Caption: The Cloud Guardian dashboard displaying real-time CPU utilization metrics.
Why Cloud Guardian?
Monitoring cloud resources is critical for maintaining performance, optimizing costs, and ensuring security. Cloud Guardian addresses these needs by:
Automating EC2 instance provisioning with Terraform.
Providing real-time insights into CPU utilization via CloudWatch.
Delivering instant alerts through SNS for proactive incident response.
Enabling stress testing with a Python script to verify monitoring accuracy.
This project is ideal for developers learning AWS, DevOps practitioners implementing monitoring solutions, or businesses aiming to enhance cloud infrastructure reliability.
Implementation Journey
1. Setting Up the EC2 Instance
The foundation of Cloud Guardian is an AWS EC2 t2.micro instance, provisioned using Terraform. The setup includes:
Instance Creation: Launched a t2.micro instance, a cost-effective choice for testing.
Security Groups: Configured to allow SSH access for secure management.
Detailed Monitoring: Enabled CloudWatch detailed monitoring for granular metrics.
The Terraform configuration files (main.tf
, variables.tf
, provider.tf
, and terraform.tfvars
) define the infrastructure, ensuring reproducibility and scalability.
resource "aws_instance" "instance_log" {
ami = var.ami_id
instance_type = var.instance_type
key_name = var.key_name
# Security group for SSH access
vpc_security_group_ids = [aws_security_group.ssh_sg.id]
tags = {
Name = "cloud-guardian-instance"
Project = "Cloud Guardian"
}
}
Caption: Screenshot of the AWS EC2 console showing the configured t2.micro instance.
2. Integrating CloudWatch for Monitoring
AWS CloudWatch is the backbone of Cloud Guardian’s monitoring capabilities. Key steps included:
Metrics Collection: Configured CloudWatch to track CPU utilization in real time.

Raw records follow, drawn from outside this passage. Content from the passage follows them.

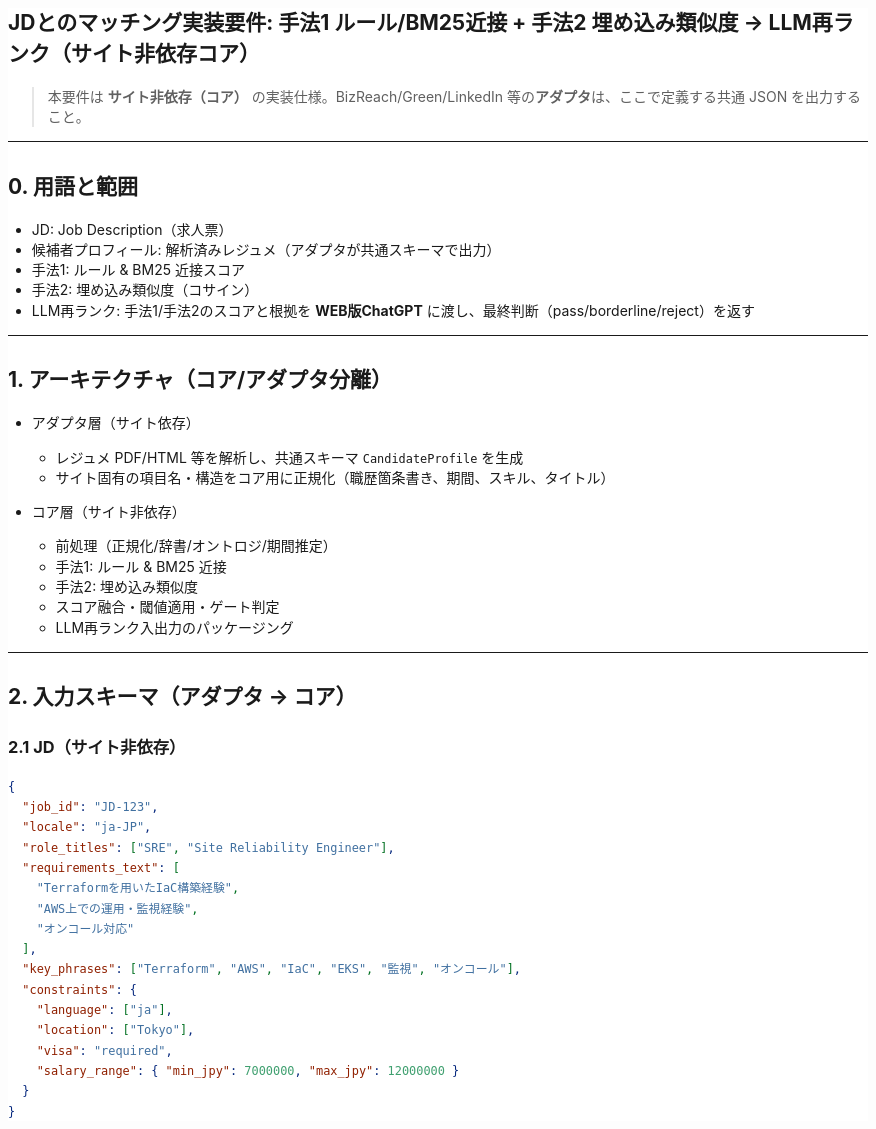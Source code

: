 

##  JDとのマッチング実装要件: 手法1 ルール/BM25近接 + 手法2 埋め込み類似度 → LLM再ランク（サイト非依存コア）

> 本要件は **サイト非依存（コア）** の実装仕様。BizReach/Green/LinkedIn 等の**アダプタ**は、ここで定義する共通 JSON を出力すること。

---

## 0. 用語と範囲

* JD: Job Description（求人票）
* 候補者プロフィール: 解析済みレジュメ（アダプタが共通スキーマで出力）
* 手法1: ルール & BM25 近接スコア
* 手法2: 埋め込み類似度（コサイン）
* LLM再ランク: 手法1/手法2のスコアと根拠を **WEB版ChatGPT** に渡し、最終判断（pass/borderline/reject）を返す

---

## 1. アーキテクチャ（コア/アダプタ分離）

* アダプタ層（サイト依存）

  * レジュメ PDF/HTML 等を解析し、共通スキーマ `CandidateProfile` を生成
  * サイト固有の項目名・構造をコア用に正規化（職歴箇条書き、期間、スキル、タイトル）
* コア層（サイト非依存）

  * 前処理（正規化/辞書/オントロジ/期間推定）
  * 手法1: ルール & BM25 近接
  * 手法2: 埋め込み類似度
  * スコア融合・閾値適用・ゲート判定
  * LLM再ランク入出力のパッケージング

---

## 2. 入力スキーマ（アダプタ → コア）

### 2.1 JD（サイト非依存）

```json
{
  "job_id": "JD-123",
  "locale": "ja-JP",
  "role_titles": ["SRE", "Site Reliability Engineer"],
  "requirements_text": [
    "Terraformを用いたIaC構築経験",
    "AWS上での運用・監視経験",
    "オンコール対応"
  ],
  "key_phrases": ["Terraform", "AWS", "IaC", "EKS", "監視", "オンコール"],
  "constraints": {
    "language": ["ja"],
    "location": ["Tokyo"],
    "visa": "required",
    "salary_range": { "min_jpy": 7000000, "max_jpy": 12000000 }
  }
}
```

Alarm Setup: Created an alarm to trigger when CPU usage exceeds 50%.
SNS Integration: Linked the alarm to an SNS topic for email notifications.
This setup ensures that any performance anomalies are detected and communicated instantly.
Caption: CloudWatch dashboard displaying CPU utilization metrics and alarm status.
3. Configuring SNS Notifications
AWS SNS (Simple Notification Service) enables real-time email alerts. The process involved:
Creating an SNS topic in the AWS Console.
Subscribing an email address to the topic and confirming the subscription.
Linking CloudWatch alarms to the SNS topic to trigger notifications when CPU usage exceeds the 50% threshold.
This ensures stakeholders are promptly informed of potential issues, enabling quick resolution.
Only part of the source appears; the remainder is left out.